L’étude de ce singulier virus passionne Benjamin Dewals , chercheur qualifié FNRS au département d’immunologie et de vaccinologie de la faculté de médecine vétérinaire de l’ULg, depuis plus de dix ans. Lorsqu’il entama sa thèse de doctorat sur ce sujet en 2002, son objectif  était d’apprendre à connaître tous les secrets de cette pathologie. Tant et si bien qu’il a fini par découvrir… un vaccin ! « Les lois du hasard », sourit-il modestement.

Mais sa découverte est loin d’être modeste. « Elle aura sa place dans les livres de référence de virologie, prédit Alain Vanderplasschen, qui a supervisé ses recherches. Benjamin a fourni un travail impressionnant. Il ne s’est pas contenté de venir mettre sa cerise sur le gâteau en utilisant des techniques développées par d’autres. Il a dû élaborer ses propres outils pour obtenir des résultats. Certaines thématiques qui concernent directement l’homme (le cancer, l’asthme, etc.) trouvent souvent plus d’écho au niveau du grand public… » Les investigations scientifiques du département vétérinaire ont à tout le moins attiré l’attention de la revue américaine PNAS (Proceedings of the National Academy of Sciences), qui leur a consacré dix pages dans leur édition de mai (1).

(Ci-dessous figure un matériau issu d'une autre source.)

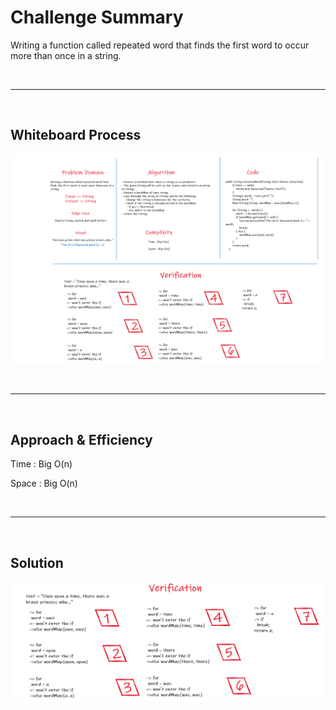 # Challenge Summary

Writing a function called repeated word that finds the first word to occur more than once in a string.


<br>
<hr>
<br>


## Whiteboard Process

![reapeatedword](./repeatedword.png)


<br>
<hr>
<br>


## Approach & Efficiency

Time : Big O(n)

Space : Big O(n)


<br>
<hr>
<br>


## Solution

![reapeatedword](./repeatedwordverification.png)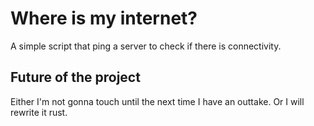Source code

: # Where is my internet?
A simple script that ping a server to check if there is connectivity.

## Future of the project
Either I'm not gonna touch until the next time I have an outtake. Or I will rewrite it rust.
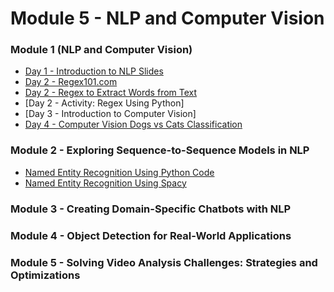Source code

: # Module 5 - NLP and Computer Vision 


### Module 1 (NLP and Computer Vision)

- [Day 1 - Introduction to NLP Slides](../Slides/NLPAndComputerVision/intro-nlp.key)
- [Day 2 - Regex101.com](https://regex101.com/)
- [Day 2 - Regex to Extract Words from Text]()
- [Day 2 - Activity: Regex Using Python]
- [Day 3 - Introduction to Computer Vision]
- [Day 4 - Computer Vision Dogs vs Cats Classification](resources/cats-dogs-classification.ipynb)

### Module 2 - Exploring Sequence-to-Sequence Models in NLP 

- [Named Entity Recognition Using Python Code]() 
- [Named Entity Recognition Using Spacy]()

### Module 3 -  Creating Domain-Specific Chatbots with NLP 

### Module 4 - Object Detection for Real-World Applications

### Module 5 - Solving Video Analysis Challenges: Strategies and Optimizations 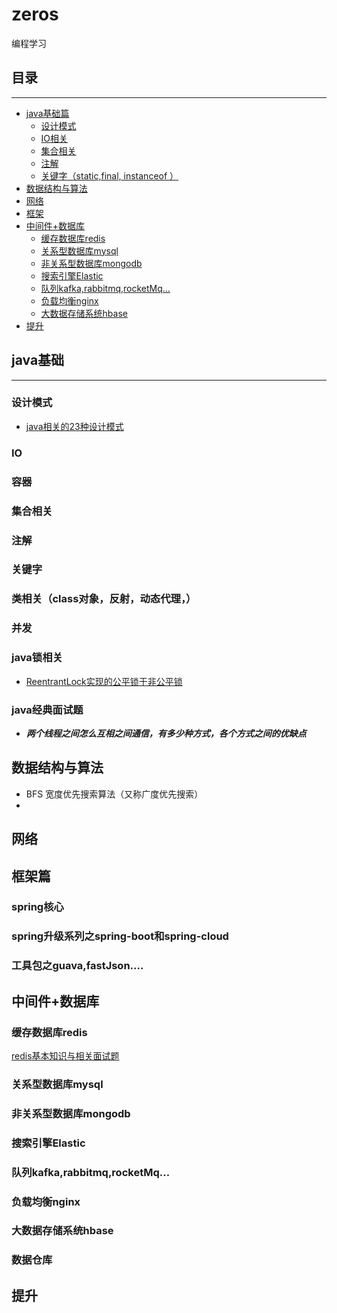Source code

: # zeros
编程学习

## 目录

---

- [java基础篇](#java基础)
    - [设计模式](#设计模式)
    - [IO相关](#IO)
    - [集合相关](#集合相关) 
    - [注解](#注解)
    - [关键字（static,final, instanceof ）](#关键字)
- [数据结构与算法](#数据结构与算法)
- [网络](#网络)
- [框架](#框架篇)
- [中间件+数据库](#中间件+数据库)
    - [缓存数据库redis](#缓存数据库redis)
    - [关系型数据库mysql](#关系型数据库mysql)
    - [非关系型数据库mongodb](#非关系型数据库mongodb)
    - [搜索引擎Elastic](#搜索引擎Elastic)
    - [队列kafka,rabbitmq,rocketMq...](#队列kafka,rabbitmq,rocketmq...)
    - [负载均衡nginx](#负载均衡nginx)
    - [大数据存储系统hbase](#大数据存储系统hbase)
- [提升](#提升)

## java基础

---

### 设计模式
- [java相关的23种设计模式](documents/java/design/DESIGN.md)
### IO

### 容器

### 集合相关

### 注解

### 关键字

### 类相关（class对象，反射，动态代理，）

### 并发

### java锁相关

- [ReentrantLock实现的公平锁于非公平锁](/documents/java/blog/ReentrantLock.md)

### java经典面试题
- ***两个线程之间怎么互相之间通信，有多少种方式，各个方式之间的优缺点***

## 数据结构与算法
* BFS 宽度优先搜索算法（又称广度优先搜索）
* 

## 网络

## 框架篇

### spring核心
### spring升级系列之spring-boot和spring-cloud
### 工具包之guava,fastJson....

## 中间件+数据库

### 缓存数据库redis
 [redis基本知识与相关面试题](/redis/redis-summary.MD)
### 关系型数据库mysql
### 非关系型数据库mongodb
### 搜索引擎Elastic
### 队列kafka,rabbitmq,rocketMq...
### 负载均衡nginx
### 大数据存储系统hbase
### 数据仓库 


## 提升
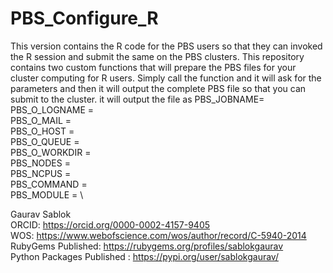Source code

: # PBS_Configure_R
This version contains the R code for the PBS users so that they can invoked the R session and submit the same on the PBS clusters. This repository contains two custom functions that will prepare the PBS files for your cluster computing for R users. Simply call the function and it will ask for the parameters and then it will output the complete PBS file so that you can submit to the cluster. it will output the file as
PBS_JOBNAME= \
PBS_O_LOGNAME = \
PBS_O_MAIL = \
PBS_O_HOST = \
PBS_O_QUEUE = \
PBS_O_WORKDIR = \
PBS_NODES = \
PBS_NCPUS = \
PBS_COMMAND = \
PBS_MODULE = \

Gaurav Sablok \
ORCID: https://orcid.org/0000-0002-4157-9405 \
WOS: https://www.webofscience.com/wos/author/record/C-5940-2014 \
RubyGems Published: https://rubygems.org/profiles/sablokgaurav \
Python Packages Published : https://pypi.org/user/sablokgaurav/
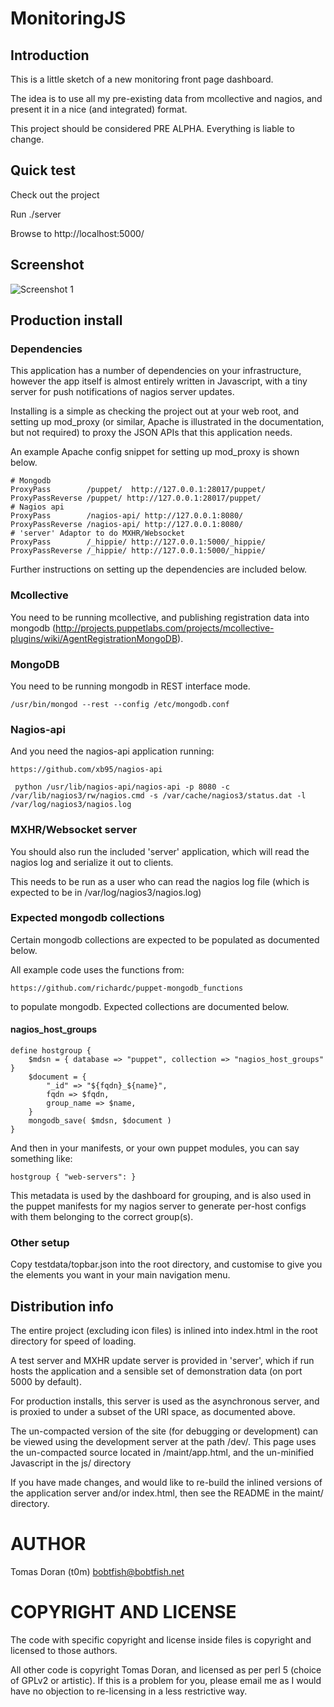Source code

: # MonitoringJS

## Introduction

This is a little sketch of a new monitoring front page dashboard.

The idea is to use all my pre-existing data from mcollective and nagios,
and present it in a nice (and integrated) format.

This project should be considered PRE ALPHA. Everything is liable to
change.

## Quick test

Check out the project

Run ./server

Browse to http://localhost:5000/

## Screenshot

![Screenshot 1](http://bobtfish.github.com/MonitoringJS/screenshot_1.png "Screenshot 1")

## Production install

### Dependencies

This application has a number of dependencies on your infrastructure, however the app itself
is almost entirely written in Javascript, with a tiny server for push notifications
of nagios server updates.

Installing is a simple as checking the project out at your web root, and setting up mod_proxy (or similar,
Apache is illustrated in the documentation, but not required) to proxy the JSON APIs that this application needs.

An example Apache config snippet for setting up mod_proxy is shown below.

    # Mongodb
    ProxyPass        /puppet/  http://127.0.0.1:28017/puppet/
    ProxyPassReverse /puppet/ http://127.0.0.1:28017/puppet/
    # Nagios api
    ProxyPass        /nagios-api/ http://127.0.0.1:8080/
    ProxyPassReverse /nagios-api/ http://127.0.0.1:8080/
    # 'server' Adaptor to do MXHR/Websocket
    ProxyPass        /_hippie/ http://127.0.0.1:5000/_hippie/
    ProxyPassReverse /_hippie/ http://127.0.0.1:5000/_hippie/

Further instructions on setting up the dependencies are included below.

### Mcollective

You need to be running mcollective, and publishing registration data into
mongodb (http://projects.puppetlabs.com/projects/mcollective-plugins/wiki/AgentRegistrationMongoDB).

### MongoDB

You need to be running mongodb in REST interface mode.

    /usr/bin/mongod --rest --config /etc/mongodb.conf

### Nagios-api

And you need the nagios-api application running:

    https://github.com/xb95/nagios-api

     python /usr/lib/nagios-api/nagios-api -p 8080 -c /var/lib/nagios3/rw/nagios.cmd -s /var/cache/nagios3/status.dat -l /var/log/nagios3/nagios.log

### MXHR/Websocket server

You should also run the included 'server' application, which will read the
nagios log and serialize it out to clients.

This needs to be run as a user who can read the nagios log file (which is expected to be in /var/log/nagios3/nagios.log)

### Expected mongodb collections

Certain mongodb collections are expected to be populated as documented below.

All example code uses the functions from:

    https://github.com/richardc/puppet-mongodb_functions

to populate mongodb. Expected collections are documented below.

#### nagios_host_groups
    
    define hostgroup {
        $mdsn = { database => "puppet", collection => "nagios_host_groups" }
        $document = {
            "_id" => "${fqdn}_${name}",
            fqdn => $fqdn,
            group_name => $name,
        }
        mongodb_save( $mdsn, $document )
    }

And then in your manifests, or your own puppet modules, you can say something like:

    hostgroup { "web-servers": }

This metadata is used by the dashboard for grouping, and is also used in the puppet manifests for my nagios
server to generate per-host configs with them belonging to the correct group(s).

### Other setup

Copy testdata/topbar.json into the root directory, and customise to give you the elements you want in your
main navigation menu.

## Distribution info

The entire project (excluding icon files) is inlined into index.html
in the root directory for speed of loading.

A test server and MXHR update server is provided in 'server', which if run
hosts the application and a sensible set of demonstration data (on port
5000 by default).

For production installs, this server is used as the asynchronous server, and is
proxied to under a subset of the URI space, as documented above.

The un-compacted version of the site (for debugging or development) can be viewed
using the development server at the path /dev/. This page uses the un-compacted
source located in /maint/app.html, and the un-minified Javascript in the js/ directory

If you have made changes, and would like to re-build the inlined versions of the
application server and/or index.html, then see the README in the maint/
directory.

# AUTHOR

Tomas Doran (t0m) <bobtfish@bobtfish.net>

# COPYRIGHT AND LICENSE

The code with specific copyright and license inside files is copyright
and licensed to those authors.

All other code is copyright Tomas Doran, and licensed as per perl 5
(choice of GPLv2 or artistic). If this is a problem for you, please email
me as I would have no objection to re-licensing in a less restrictive way.
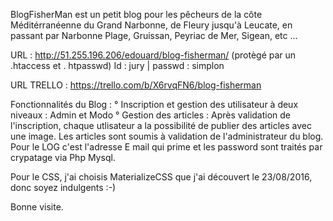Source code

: BlogFisherMan est un petit blog pour les pêcheurs de la côte Méditérranéenne du Grand Narbonne, de Fleury jusqu'à Leucate, en passant par Narbonne Plage, Gruissan, Peyriac de Mer, Sigean, etc ...

URL  : http://51.255.196.206/edouard/blog-fisherman/ (protègé par un .htaccess et . htpasswd) Id : jury | passwd : simplon

URL TRELLO : https://trello.com/b/X6rvqFN6/blog-fisherman

Fonctionnalités du Blog :
° Inscription et gestion des utilisateur à deux niveaux : Admin et Modo
° Gestion des articles : Après validation de l'inscription, chaque utlisateur a la possibilité de publier des articles avec une image. Les articles sont soumis à validation de l'administrateur du blog. Pour le LOG c'est l'adresse E mail qui prime et les password sont traités par crypatage via Php Mysql.

Pour le CSS, j'ai choisis MaterializeCSS que j'ai découvert le 23/08/2016, donc soyez indulgents :-)

Bonne visite.


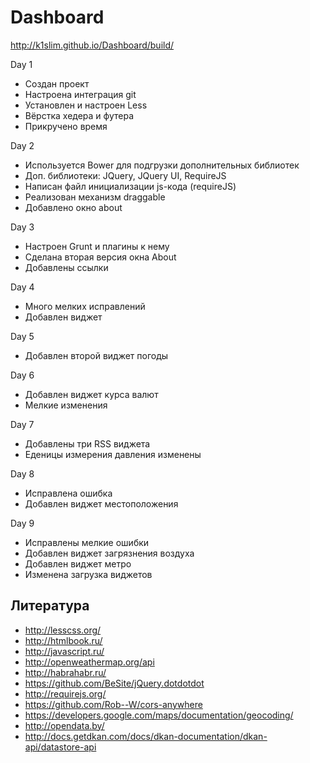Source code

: # Dashboard

http://k1slim.github.io/Dashboard/build/

Day 1
* Создан проект
* Настроена интеграция git
* Установлен и настроен Less
* Вёрстка хедера и футера
* Прикручено время

Day 2
* Используется Bower для подгрузки дополнительных библиотек
* Доп. библиотеки: JQuery, JQuery UI, RequireJS
* Написан файл инициализации js-кода (requireJS)
* Реализован механизм draggable
* Добавлено окно about

Day 3
* Настроен Grunt и плагины к нему
* Сделана вторая версия окна About
* Добавлены ссылки

Day 4
* Много мелких исправлений
* Добавлен виджет

Day 5
* Добавлен второй виджет погоды

Day 6
* Добавлен виджет курса валют
* Мелкие изменения

Day 7
* Добавлены три RSS виджета
* Еденицы измерения давления изменены

Day 8
* Исправлена ошибка
* Добавлен виджет местоположения

Day 9
* Исправлены мелкие ошибки
* Добавлен виджет загрязнения воздуха
* Добавлен виджет метро
* Изменена загрузка виджетов

## Литература
* http://lesscss.org/
* http://htmlbook.ru/
* http://javascript.ru/
* http://openweathermap.org/api
* http://habrahabr.ru/
* https://github.com/BeSite/jQuery.dotdotdot
* http://requirejs.org/
* https://github.com/Rob--W/cors-anywhere
* https://developers.google.com/maps/documentation/geocoding/
* http://opendata.by/
* http://docs.getdkan.com/docs/dkan-documentation/dkan-api/datastore-api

L’herpèsvirus alcélaphin 1 n’a rien d’une découverte. « J’en avais entendu parler pour la première fois en 1986 », se souvient Alain Vanderplasschen. S’il agite les esprits des spécialistes depuis belle lurette, c’est parce que sa singularité est assez rare. Seul un autre virus au monde s’adapte parfaitement chez son hôte-réservoir mais induit des syndromes foudroyants chez d’autres espèces : la maladie d’Aujeszky, inoffensive pour le porc mais provoquant des encéphalites fulgurantes chez certains carnivores et ruminants.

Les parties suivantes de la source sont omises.